Background. Brown bowel syndrome (BBS) is a rare gastrointestinal condition, and vitamin E deficiency has been considered to be a main contributor. However, vitamin E deficiency has been found in only a few patients throughout the published literature studies and its cutoff lab value for diagnosis is not entirely clarified. Case Presentation. A 56-year-old female patient with a history of congenital bowel obstruction (repaired at birth) presented with bloating, abdominal pain, and chronic diarrhea. Endoscopy identified unremarkable gastrointestinal mucosa except a few small polyps in the colon. A partial obstruction was detected by a small bowel follow-through series and then confirmed by CT scan. The resected small bowel was significantly dilated with a thickened brown wall and extensive serosal adhesion. Microscopic examination revealed unremarkable mucosa, but dense granular brown pigments were identified in the cytoplasm of the smooth muscle cells in the muscularis propria. These deposits resulted to be lipofuscin, and BBS was diagnosed. The patient was asymptomatic at 9-month follow-up after surgery without vitamin E supplement. Conclusion. Mitochondrial damage with lipofuscin deposition is at the root of BBS pathogenesis. Any etiology associated with mitochondrial damage can cause this disease, and vitamin E deficiency is just one of them. Dysmotility from extensive serosal adhesion could be a possible etiology for this patient. Due to overlapping symptoms, lipofuscin deposition primarily in the muscularis propria, and unclear serum value of vitamin E, this syndrome is often missed in routine clinical practice from the superficial biopsy. A transmural biopsy is necessary for a definite diagnosis.

1. Introduction

Brown discoloration accumulating in the human intestinal wall secondary to lipofuscin was first observed by Wagner in 1861 [1], and the terminology of brown bowel syndrome (BBS) was formally introduced by Toffler in 1963 [2]. BBS is a rare gastrointestinal condition, and less than 70 cases have been reported in the literature. Since this syndrome usually occurred in patients with underlying conditions causing chronic long-term or severe malabsorption, vitamin E deficiency has been accordingly considered to be a main contributor. However, vitamin E deficiency has been confirmed in only a few patients throughout these literature studies, and its cutoff lab value for diagnosis is not still clarified.

2. Case Presentation

A 56-year-old female presented with bloating, abdominal pain, and chronic diarrhea for one year and weight loss of 20 pounds. As per the patient, she had a congenital bowel obstruction repaired at birth; however, the official details were not documented in a formal medical report. Her family history included diverticulitis, colitis, and colon cancer on her maternal side. Endoscopic examination showed unremarkable mucosa of both stomach and duodenum; colonoscopy identified two small polyps in the distal transverse colon and proximal descending colon. A small bowel follow-through was further conducted and revealed relatively high-grade partial mechanical bowel obstruction. The following CT scan confirmed the small bowel obstruction along with marked hepatic steatosis.

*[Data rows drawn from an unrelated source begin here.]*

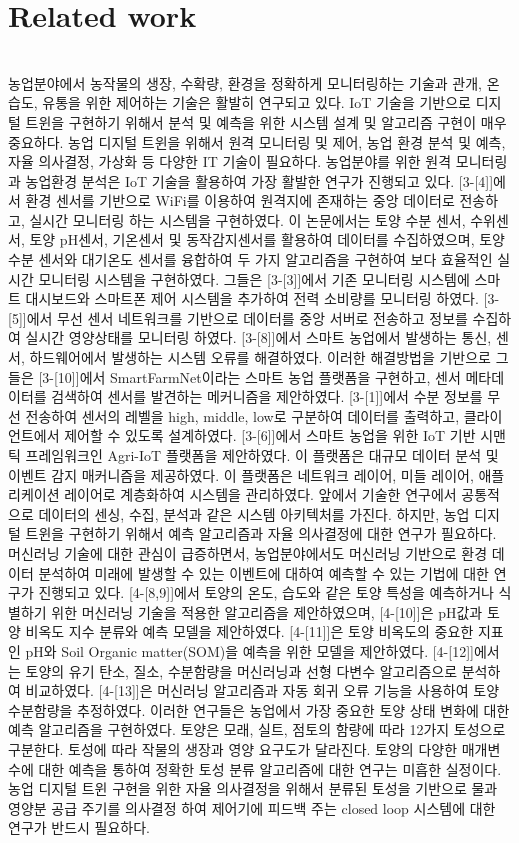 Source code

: \documentclass[11pt]{article}
\begin{document}
\section{Related work}
\indent \\농업분야에서 농작물의 생장, 수확량, 환경을 정확하게 모니터링하는 기술과 관개, 온습도, 유통을 위한 제어하는 기술은 활발히 연구되고 있다. IoT 기술을 기반으로 디지털 트윈을 구현하기 위해서 분석 및 예측을 위한 시스템 설계 및 알고리즘 구현이 매우 중요하다. 농업 디지털 트윈을 위해서 원격 모니터링
및 제어, 농업 환경 분석 및 예측, 자율 의사결정, 가상화 등 다양한 IT 기술이 필요하다. 농업분야를 위한 원격 모니터링 과 농업환경 분석은 IoT 기술을 활용하여 가장 활발한 연구가 진행되고 있다. [3-[4]]에서 환경 센서를 기반으로 WiFi를 이용하여 원격지에 존재하는 중앙 데이터로 전송하고, 실시간 모니터링 하는 시스템을 구현하였다. 이 논문에서는 토양 수분 센서, 수위센서, 토양 pH센서, 기온센서 및 동작감지센서를 활용하여 데이터를 수집하였으며, 토양 수분 센서와 대기온도 센서를 융합하여 두 가지 알고리즘을 구현하여 보다 효율적인 실시간 모니터링 시스템을 구현하였다. 그들은 [3-[3]]에서 기존 모니터링 시스템에 스마트
대시보드와 스마트폰 제어 시스템을 추가하여 전력 소비량를 모니터링 하였다. [3-[5]]에서 무선 센서 네트워크를 기반으로 데이터를 중앙 서버로 전송하고 정보를 수집하여 실시간 영양상태를 모니터링 하였다. [3-[8]]에서 스마트 농업에서 발생하는 통신, 센서, 하드웨어에서 발생하는 시스템 오류를 해결하였다. 이러한 해결방법을 기반으로 그들은 [3-[10]]에서 SmartFarmNet이라는 스마트 농업 플랫폼을 구현하고, 센서 메타데이터를 검색하여 센서를 발견하는 메커니즘을 제안하였다. [3-[1]]에서 수분 정보를 무선 전송하여 센서의 레벨을 high, middle, low로 구분하여 데이터를 출력하고, 클라이언트에서 제어할 수 있도록 설계하였다. [3-[6]]에서 스마트 농업을 위한 IoT 기반 시맨틱 프레임워크인 Agri-IoT 플랫폼을 제안하였다. 이 플랫폼은 대규모 데이터 분석 및 이벤트 감지 매커니즘을 제공하였다. 이 플랫폼은 네트워크 레이어, 미들 레이어, 애플리케이션 레이어로 계층화하여 시스템을 관리하였다. 앞에서 기술한 연구에서 공통적으로 데이터의 센싱, 수집, 분석과 같은 시스템 아키텍처를 가진다. 하지만, 농업 디지털 트윈을 구현하기 위해서 예측 알고리즘과 자율 의사결정에 대한 연구가 필요하다. 머신러닝 기술에 대한 관심이 급증하면서, 농업분야에서도 머신러닝 기반으로 환경 데이터 분석하여 미래에 발생할 수 있는 이벤트에 대하여 예측할 수 있는 기법에 대한 연구가 진행되고 있다. [4-[8,9]]에서 토양의 온도, 습도와 같은 토양 특성을 예측하거나 식별하기 위한 머신러닝 기술을 적용한 알고리즘을 제안하였으며, [4-[10]]은 pH값과 토양 비옥도 지수 분류와 예측 모델을 제안하였다. [4-[11]]은 토양 비옥도의 중요한 지표인 pH와 Soil Organic matter(SOM)을 예측을 위한 모델을 제안하였다. [4-[12]]에서는 토양의 유기 탄소, 질소, 수분함량을 머신러닝과 선형 다변수 알고리즘으로 분석하여 비교하였다. [4-[13]]은 머신러닝 알고리즘과 자동 회귀 오류 기능을 사용하여 토양 수분함량을 추정하였다. 이러한 연구들은 농업에서 가장 중요한 토양 상태 변화에 대한 예측 알고리즘을 구현하였다. 토양은 모래, 실트, 점토의 함량에 따라 12가지 토성으로 구분한다. 토성에 따라 작물의 생장과 영양 요구도가 달라진다. 토양의 다양한 매개변수에 대한 예측을 통하여 정확한 토성 분류 알고리즘에 대한 연구는 미흡한 실정이다. 농업 디지털 트윈 구현을 위한 자율 의사결정을 위해서 분류된 토성을 기반으로 물과 영양분 공급 주기를 의사결정 하여 제어기에 피드백 주는 closed loop 시스템에 대한 연구가 반드시 필요하다.
\end{document}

An open exploration revealed a segment of small bowel with marked dilation and extensive adhesions to the abdominal wall. A resected segment of the small bowel (35.5 cm in length) showed an extensive fibrotic and adhesive serosal surface, which was significantly dilated at the proximal end (11.0 cm in greatest diameter). Upon sectioning, the small bowel mucosa was unremarkable, and the wall of the small bowel was distinctly thickened (measuring 0.6–0.8 cm) and appeared dark brown (Figure 1(a)). Microscopic examinations revealed prominent hypertrophy of the muscularis propria with normal small bowel mucosa. However, the fine granular brown pigments were identified to be confined in the cytoplasm of the smooth muscle cells in the muscularis propria, not in muscular mucosae (Figures 1(b) and 1(c)). Special stains were performed, and these granular deposits were negative for iron and trichrome, strongly positive for periodic acid-Schiff (PASD) (Figure 1(d)), and patchy positive for Fontana-Masson in both smooth muscle cells in the muscularis propria (Figure 1(e)) and blood vessels (Figure 1(f)). These granular deposits resulted to be lipofuscin by these special stains. The immunohistochemistry (IHC) for CD117, calretinin, and S100 revealed normal interstitial cells of Cajal, nerve cells, and ganglion cells and ruled out neuropathic disease. An infection process has also been ruled out by both normal mucosa morphology and negative specific stains for Gomori methenamine silver (GMS), PAS, and acid-fast bacilli (AFB). Celiac disease and inflammatory bowel disease (IBD) have been excluded based on both normal endoscopic and histologic mucosa. Severe malnutrition is unlikely due to normal hemoglobin (11.8 G/DL) and albumin (4.2 G/DL). Ultimately, BBS was the final diagnosis, and the patient was discharged without vitamin E supplement. She was closely followed up and remained asymptomatic as of the date of this manuscript writing.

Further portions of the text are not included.